:: Available records ::
*****

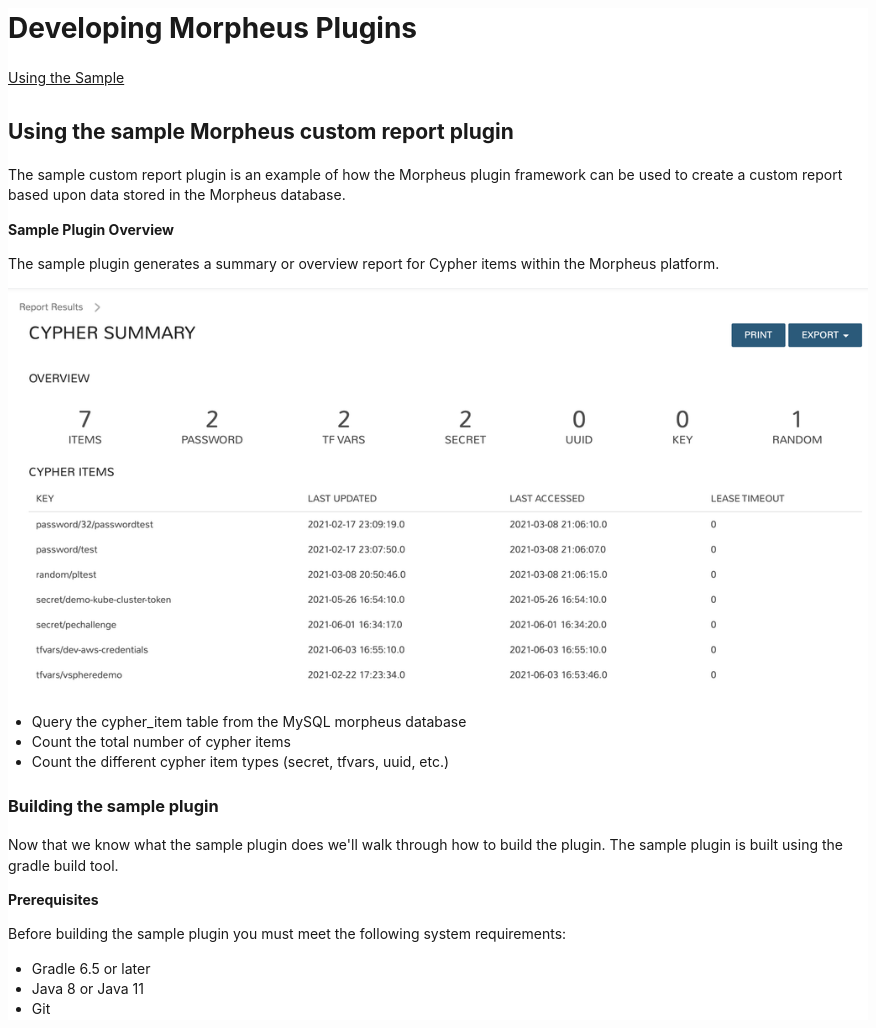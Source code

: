 # Developing Morpheus Plugins

[Using the Sample](#using_the_sample_morpheus_custom_report_plugin)

## Using the sample Morpheus custom report plugin
The sample custom report plugin is an example of how the Morpheus plugin framework can be used to create a custom report based upon data stored in the Morpheus database.

**Sample Plugin Overview**

The sample plugin generates a summary or overview report for Cypher items within the Morpheus platform. 

![](_images/morpheus_sample_report_results.png)

* Query the cypher_item table from the MySQL morpheus database
* Count the total number of cypher items
* Count the different cypher item types (secret, tfvars, uuid, etc.)

### Building the sample plugin

Now that we know what the sample plugin does we'll walk through how to build the plugin. The sample plugin is built using the gradle build tool.

**Prerequisites**

Before building the sample plugin you must meet the following system requirements:

* Gradle 6.5 or later
* Java 8 or Java 11
* Git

*****

:: Task description ::
In the entries above, please find the line with "The sample plugin generates" and the line with "of cypher items", then write out exactly those two lines and every line between them, and nothing more.

:: Task response ::
The sample plugin generates a summary or overview report for Cypher items within the Morpheus platform. 

![](_images/morpheus_sample_report_results.png)

* Query the cypher_item table from the MySQL morpheus database
* Count the total number of cypher items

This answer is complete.